In testimony that lasted around 50 minutes on Wednesday, Julliard recounted his experience with FTX, including the “extremely anxious” feeling he had the day he unsuccessfully attempted to withdraw part of the $100,000 worth of crypto and cash he had stored on the site. He and thousands of other FTX customers were practically wiped out when the exchange went belly up late last year.
Like many others, Julliard said he he was under the impression that there were “strong financials behind the company.”
Julliard is the poster child for the case the prosecution laid out in its opening statement as it tries to prove to a jury that clients were led to believe the money they stored with FTX was safe. Prospective customers, Julliard said, were drawn in through savvy marketing, with no reason to believe that FTX would be repurposing their crypto funds.
In a trial that’s set to last six weeks, Bankman-Fried, a man once revered as the “white knight” of crypto, faces seven federal charges, including wire fraud, securities fraud and money laundering, that could put him in prison for the rest of his life.
A jury was seated shortly after 11:30 a.m. (though four of the 12 jurors were already looking to be dismissed). Opening statements began about an hour later.

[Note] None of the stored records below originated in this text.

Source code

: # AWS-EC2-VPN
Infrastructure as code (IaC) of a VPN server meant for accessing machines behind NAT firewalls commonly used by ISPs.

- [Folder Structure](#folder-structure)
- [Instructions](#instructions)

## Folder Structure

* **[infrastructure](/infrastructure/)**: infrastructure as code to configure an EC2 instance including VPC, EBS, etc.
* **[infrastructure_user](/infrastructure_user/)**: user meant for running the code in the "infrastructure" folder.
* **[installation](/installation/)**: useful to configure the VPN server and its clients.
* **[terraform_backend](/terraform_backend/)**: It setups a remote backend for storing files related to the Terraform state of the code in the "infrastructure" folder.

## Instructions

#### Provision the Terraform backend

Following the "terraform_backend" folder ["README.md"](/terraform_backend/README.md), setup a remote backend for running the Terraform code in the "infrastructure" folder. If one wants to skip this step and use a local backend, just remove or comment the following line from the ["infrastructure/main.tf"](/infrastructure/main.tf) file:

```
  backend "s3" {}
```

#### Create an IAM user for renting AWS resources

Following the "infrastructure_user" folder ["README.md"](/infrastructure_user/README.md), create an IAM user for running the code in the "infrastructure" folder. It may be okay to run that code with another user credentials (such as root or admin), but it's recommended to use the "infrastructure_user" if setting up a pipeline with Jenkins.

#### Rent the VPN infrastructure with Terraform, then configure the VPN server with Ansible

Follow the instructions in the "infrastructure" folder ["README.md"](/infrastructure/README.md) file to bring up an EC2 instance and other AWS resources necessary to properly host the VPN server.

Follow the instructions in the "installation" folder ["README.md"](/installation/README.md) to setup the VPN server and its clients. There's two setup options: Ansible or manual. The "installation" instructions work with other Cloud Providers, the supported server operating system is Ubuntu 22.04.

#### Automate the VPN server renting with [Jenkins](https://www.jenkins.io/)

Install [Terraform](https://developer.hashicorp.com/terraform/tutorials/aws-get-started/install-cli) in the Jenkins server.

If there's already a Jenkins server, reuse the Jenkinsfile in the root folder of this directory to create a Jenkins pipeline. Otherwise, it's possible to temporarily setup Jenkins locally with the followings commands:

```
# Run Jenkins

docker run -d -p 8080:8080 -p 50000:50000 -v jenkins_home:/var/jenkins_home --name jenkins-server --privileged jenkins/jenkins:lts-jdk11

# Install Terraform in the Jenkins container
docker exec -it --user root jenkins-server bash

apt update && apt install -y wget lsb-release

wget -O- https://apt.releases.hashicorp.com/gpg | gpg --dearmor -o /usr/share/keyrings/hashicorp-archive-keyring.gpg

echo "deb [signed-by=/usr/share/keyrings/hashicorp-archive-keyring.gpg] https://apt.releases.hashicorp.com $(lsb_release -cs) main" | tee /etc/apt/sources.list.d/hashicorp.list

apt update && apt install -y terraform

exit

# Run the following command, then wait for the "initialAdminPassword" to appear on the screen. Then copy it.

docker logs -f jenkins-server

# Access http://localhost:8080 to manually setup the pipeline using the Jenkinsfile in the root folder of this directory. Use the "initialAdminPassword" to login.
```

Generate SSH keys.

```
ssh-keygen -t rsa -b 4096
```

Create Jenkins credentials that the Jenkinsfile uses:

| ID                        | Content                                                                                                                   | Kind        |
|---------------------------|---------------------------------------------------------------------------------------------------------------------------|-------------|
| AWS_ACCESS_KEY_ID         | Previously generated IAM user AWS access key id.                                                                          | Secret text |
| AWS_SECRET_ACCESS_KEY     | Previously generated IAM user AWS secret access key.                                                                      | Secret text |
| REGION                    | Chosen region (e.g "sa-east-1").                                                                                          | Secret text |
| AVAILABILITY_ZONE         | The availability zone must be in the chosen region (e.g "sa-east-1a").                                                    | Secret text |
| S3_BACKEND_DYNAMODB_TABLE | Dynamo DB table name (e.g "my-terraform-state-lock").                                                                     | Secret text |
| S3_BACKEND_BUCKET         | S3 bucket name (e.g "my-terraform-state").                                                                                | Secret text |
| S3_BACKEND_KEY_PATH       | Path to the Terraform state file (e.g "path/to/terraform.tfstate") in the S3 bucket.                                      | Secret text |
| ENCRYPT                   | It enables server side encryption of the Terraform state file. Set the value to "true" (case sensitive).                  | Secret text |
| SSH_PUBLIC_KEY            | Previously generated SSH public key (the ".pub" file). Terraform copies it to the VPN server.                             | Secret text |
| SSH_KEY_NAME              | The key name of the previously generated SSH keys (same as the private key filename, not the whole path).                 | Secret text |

Julliard took the stand just before 2 p.m. to a packed courthouse in Manhattan.
As the lead witness, Julliard helped lay out the government’s narrative. Much of his decision to buy into FTX had to do with the celebrities and venture funds attached to the brand. He referenced an ad with supermodel Gisele Bündchen and Formula 1 marketing. He also pointed to prolific media coverage, which bolstered his trust in the company.
Julliard wasn’t an aggressive crypto trader. He said he never participated in margin trading, or borrowing money to make purchases, nor did he engage in a lending program offered by the company that allowed users to earn interest on idle crypto.
Defense wants customers to shoulder blame
The defense is trying to make clients accountable for what it says were their choices to buy and trade crypto.
“Sam didn’t defraud anyone,” said Mark Cohen, Bankman-Fried’s attorney, in his opening statement. Cohen called it a “hindsight c….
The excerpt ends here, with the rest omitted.